Oracle Cloud Infrastructure Data Catalog – July 2021 Update

A new version of the Oracle Cloud Infrastructure (OCI) Data Catalog is now out! With this release, Oracle expedites data cataloging by introducing automation into data assets discovery and creation for technical metadata harvesting. The latest release also simplifies metadata enrichment via bulk upload features for data providers to readily populate rich technical metadata and business context on their catalogs. Similarly, data consumers can now instantly extract value from the prepared catalogs and locate assets within the enterprise.

What is Oracle Cloud Infrastructure Data Catalog?

OCI Data Catalog is a cloud-native, big data service used to explore, arrange, enrich, and trace an enterprise’s technical/business data assets. For both, data analysts and business analysts, the core value of a data catalog can only be derived by quickly finding useful business data – which is precisely what the OCI Data Catalog is designed for, i.e., facilitate advanced data cataloging.

The latest capabilities on the OCI Data Catalog

  1. Automated Data Source Discovery

OCI Data Catalog extends comprehensive visibility of data in an enterprise by integrating technical and business metadata. Given the volume, variety, and velocity of data and data sources available within the enterprises, manual asset scavenging, and creation can be awfully time-consuming. Besides, there is always a chance to overlook something valuable or make an error in creating data assets. What else other than a machine—in this case, automation—could permanently curb human error in data cataloging and metadata harvesting?

With the new release, OCI Data Catalog now affords systems to automatedly locate data sources accessible in the tenancy. Just select the region/compartments and the rest of the part is auto completed by the system. Enterprises can explore Autonomous Data Warehouse databases (AWD), Autonomous Transaction Processing databases (ATP), Oracle databases, Object Storage buckets, and so forth. The system also fetches the configurations for making the data assets creation and corresponding connections more readily performable. Simply input the remaining information such as the user credentials and start harvesting.

  1. Catalyzing Metadata Enrichment

Existing users of the Oracle Cloud Infrastructure Data Catalog are familiar with ‘custom properties’ that afford them to define their own attributes for unique metadata enrichment requirements. The capability assists users to annotate the system metadata post-harvesting in the OCI Data Catalog.

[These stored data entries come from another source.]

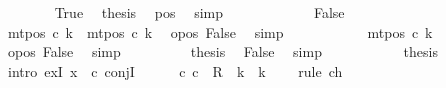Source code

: \begin{isabellebody}
\ \ \ \ \ \ \isamarkupfalse%
\ True\ \isamarkupfalse%
\ {\isacharquery}{\kern0pt}thesis\ \isamarkupfalse%
\ pos{}\ \isamarkupfalse%
\ simp\isanewline
\ \ \ \ \isamarkupfalse%
\isanewline
\ \ \ \ \ \ \isamarkupfalse%
\ False\isanewline
\ \ \ \ \ \ \isamarkupfalse%
\ {\isachardoublequoteopen}mt{\isacharunderscore}{\kern0pt}pos\ c{}\ k{\isacharprime}{\kern0pt}\ {\isacharequal}{\kern0pt}\ mt{\isacharunderscore}{\kern0pt}pos\ c{}\ k{\isacharprime}{\kern0pt}{\isachardoublequoteclose}\ \isamarkupfalse%
\ opos{}\ False\ \isamarkupfalse%
\ simp\isanewline
\ \ \ \ \ \ \isamarkupfalse%
\ \isamarkupfalse%
\ {\isachardoublequoteopen}{\isasymdots}\ {\isacharequal}{\kern0pt}\ mt{\isacharunderscore}{\kern0pt}pos\ c{\isacharprime}{\kern0pt}\ k{\isacharprime}{\kern0pt}{\isachardoublequoteclose}\ \isamarkupfalse%
\ opos{}\ False\ \isamarkupfalse%
\ simp\isanewline
\ \ \ \ \ \ \isamarkupfalse%
\ \isamarkupfalse%
\ {\isacharquery}{\kern0pt}thesis\ \isamarkupfalse%
\ False\ \isamarkupfalse%
\ simp\isanewline
\ \ \ \ \isamarkupfalse%
\isanewline
\ \ \isamarkupfalse%
\isanewline
\ \ \isamarkupfalse%
\ {\isacharquery}{\kern0pt}thesis\isanewline
\ \ \isamarkupfalse%
\ {\isacharparenleft}{\kern0pt}intro\ exI{\isacharbrackleft}{\kern0pt}\ x\ {\isacharequal}{\kern0pt}\ c{}{\isacharbrackright}{\kern0pt}\ conjI{\isacharparenright}{\kern0pt}\isanewline
\ \ \ \ \isamarkupfalse%
\ {\isachardoublequoteopen}{\isacharparenleft}{\kern0pt}c{\isacharprime}{\kern0pt}{\isacharcomma}{\kern0pt}\ c{}{\isacharparenright}{\kern0pt}\ {\isasymin}\ {\isacharquery}{\kern0pt}R\ {\isacharcircum}{\kern0pt}{\isacharcircum}{\kern0pt}\ {\isacharparenleft}{\kern0pt}{\isacharquery}{\kern0pt}k\ {\isacharplus}{\kern0pt}\ {\isacharparenleft}{\kern0pt}{\isacharquery}{\kern0pt}k\ {\isacharminus}{\kern0pt}\ {}{\isacharparenright}{\kern0pt}{\isacharparenright}{\kern0pt}{\isachardoublequoteclose}\ \isamarkupfalse%
\ {\isacharparenleft}{\kern0pt}rule\ ch{}{}{\isacharparenright}{\kern0pt}\isanewline
\ \ \ \ \isamarkupfalse%

\end{isabellebody}

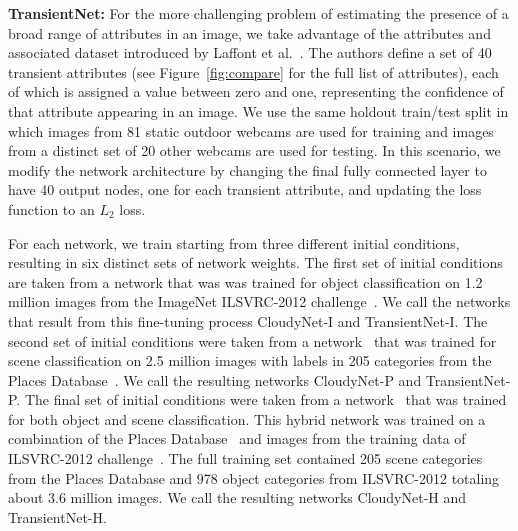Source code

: \documentclass[10pt,twocolumn,letterpaper]{article}
\newcommand{\todo}[1]{\textcolor{red}{todo: {\em #1}}}
\newcommand{\figref}[1]{Figure~\ref{fig:#1}}
\begin{document}
\textbf{TransientNet:} For the more challenging problem of estimating
the presence of a broad range of attributes in an image, we take
advantage of the attributes and associated dataset introduced by Laffont
et al.~\cite{Laffont14}. The authors define a set of 40 transient attributes
(see \figref{compare} for the full list of attributes), each of which is
assigned a value between zero and one, representing the confidence
of that attribute appearing in an image. We use the same holdout
train/test split in which images from 81 static outdoor webcams are
used for training and images from a distinct set of 20 other webcams are
used for testing.  In this scenario, we modify the network architecture
by changing the final fully connected layer to have 40 output nodes, one for
each transient attribute, and updating the loss function to an $L_2$
loss. 

For each network, we train starting from three different initial conditions,
resulting in six distinct sets of network weights. The first set of initial
conditions are taken from a network that was was trained for object
classification on 1.2 million images from the ImageNet ILSVRC-2012
challenge~\cite{ILSVRCarxiv14}.  We call the networks that result from this
fine-tuning process CloudyNet-I and TransientNet-I.  The second set of initial
conditions were taken from a network~\cite{zhou2014places} that was trained for
scene classification on 2.5 million images with labels in 205 categories from
the Places Database~\cite{zhou2014places}. We call the resulting networks
CloudyNet-P and TransientNet-P.  The final set of initial conditions were taken
from a network~\cite{zhou2014places} that was trained for both object and scene
classification.  This hybrid network was trained on a combination of the Places
Database~\cite{zhou2014places} and images from the training data of ILSVRC-2012
challenge~\cite{ILSVRCarxiv14}.  The full training set contained 205 scene
categories from the Places Database and 978 object categories from ILSVRC-2012
totaling about 3.6 million images.  We call the resulting networks CloudyNet-H
and TransientNet-H.

%
\end{document}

For instance, users can specify business descriptions, revise frequency, and data proprietor to offer a method for data scientists to add business contexts to technical metadata outside simple tagging/linking glossary items. Upon the introduction of the rich information for varied data sets/fields, it assists with exploration, classification, and in making sense of the data. The data providers also get a systematic method for conveying information in OCI Data Catalog to avoid inviting queries from the data consumers later.

However, populating custom attribute values individually for every object can be a struggle. With the latest upgrade, users can do bulk population in easy-to-use MS Excel format, catalyzing the enrichment process. It also extends a simpler review of the content.

The procedure is seamless. Firstly, harvest the necessary technical metadata and build the custom attributes. Followed by exporting the technical objects as well as the associated custom properties into an Excel sheet. Now, utilize the sheet to include and update the values for concerned properties, and finally import them back into the OCI Data Catalog.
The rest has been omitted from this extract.